**EXERCISE DETAILS:**
A stretch of the entries below is to be set down exactly, running from the line with "# Graphic Design Work" through the line with "If you're looking", both included, and no other line.

Excerpts from a dataset
* * *

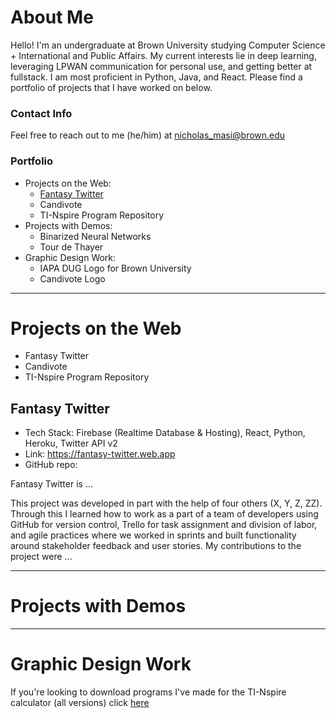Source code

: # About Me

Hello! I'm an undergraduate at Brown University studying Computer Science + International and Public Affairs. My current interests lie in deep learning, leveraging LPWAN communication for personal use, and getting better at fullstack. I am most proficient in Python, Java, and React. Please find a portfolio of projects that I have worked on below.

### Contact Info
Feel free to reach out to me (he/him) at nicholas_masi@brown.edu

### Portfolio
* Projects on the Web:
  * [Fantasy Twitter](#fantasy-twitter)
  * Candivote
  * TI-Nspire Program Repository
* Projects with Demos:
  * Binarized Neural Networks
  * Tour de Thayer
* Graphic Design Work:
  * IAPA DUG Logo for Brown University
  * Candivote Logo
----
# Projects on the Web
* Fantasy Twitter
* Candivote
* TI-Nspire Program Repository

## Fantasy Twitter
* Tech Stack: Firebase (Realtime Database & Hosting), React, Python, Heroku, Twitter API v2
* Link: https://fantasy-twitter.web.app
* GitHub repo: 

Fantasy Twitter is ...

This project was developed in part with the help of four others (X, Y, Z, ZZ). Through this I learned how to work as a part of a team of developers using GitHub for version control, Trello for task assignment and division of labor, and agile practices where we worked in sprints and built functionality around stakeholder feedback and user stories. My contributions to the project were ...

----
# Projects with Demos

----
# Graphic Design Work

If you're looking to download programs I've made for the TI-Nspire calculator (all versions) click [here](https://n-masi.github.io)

* * *

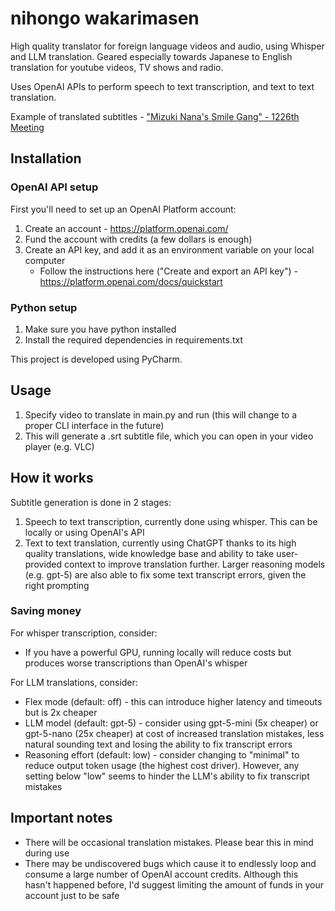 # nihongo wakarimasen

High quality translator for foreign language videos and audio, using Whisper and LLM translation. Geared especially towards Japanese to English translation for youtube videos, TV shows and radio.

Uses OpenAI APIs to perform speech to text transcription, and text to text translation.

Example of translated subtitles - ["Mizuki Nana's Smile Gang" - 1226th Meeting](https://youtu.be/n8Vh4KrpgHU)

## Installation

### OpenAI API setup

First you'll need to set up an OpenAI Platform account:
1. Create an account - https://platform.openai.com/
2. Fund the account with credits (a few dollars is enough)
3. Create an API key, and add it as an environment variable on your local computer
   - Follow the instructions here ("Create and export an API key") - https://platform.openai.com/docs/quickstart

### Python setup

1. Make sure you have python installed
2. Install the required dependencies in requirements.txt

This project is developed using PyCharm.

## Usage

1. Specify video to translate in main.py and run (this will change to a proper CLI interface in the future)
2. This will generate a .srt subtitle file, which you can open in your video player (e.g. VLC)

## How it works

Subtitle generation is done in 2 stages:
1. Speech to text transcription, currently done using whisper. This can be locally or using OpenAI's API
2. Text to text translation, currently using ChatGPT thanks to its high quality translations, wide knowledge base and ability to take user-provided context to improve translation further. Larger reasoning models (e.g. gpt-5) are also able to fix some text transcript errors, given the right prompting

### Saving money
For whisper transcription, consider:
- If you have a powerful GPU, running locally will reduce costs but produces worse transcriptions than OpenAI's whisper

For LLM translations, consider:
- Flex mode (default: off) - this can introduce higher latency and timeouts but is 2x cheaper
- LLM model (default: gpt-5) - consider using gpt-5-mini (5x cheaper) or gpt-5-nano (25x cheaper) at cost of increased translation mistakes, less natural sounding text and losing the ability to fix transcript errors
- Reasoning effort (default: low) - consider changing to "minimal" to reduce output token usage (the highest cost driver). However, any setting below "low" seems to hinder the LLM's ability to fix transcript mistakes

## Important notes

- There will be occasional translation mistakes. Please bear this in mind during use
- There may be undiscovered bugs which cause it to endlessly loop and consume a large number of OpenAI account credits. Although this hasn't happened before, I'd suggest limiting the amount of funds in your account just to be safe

* * *

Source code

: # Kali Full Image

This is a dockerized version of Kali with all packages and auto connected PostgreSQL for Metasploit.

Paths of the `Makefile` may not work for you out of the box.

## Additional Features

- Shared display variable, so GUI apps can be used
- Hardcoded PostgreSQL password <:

* * *

**WORKED SOLUTION:**
# Graphic Design Work

If you're looking to download programs I've made for the TI-Nspire calculator (all versions) click [here](https://n-masi.github.io)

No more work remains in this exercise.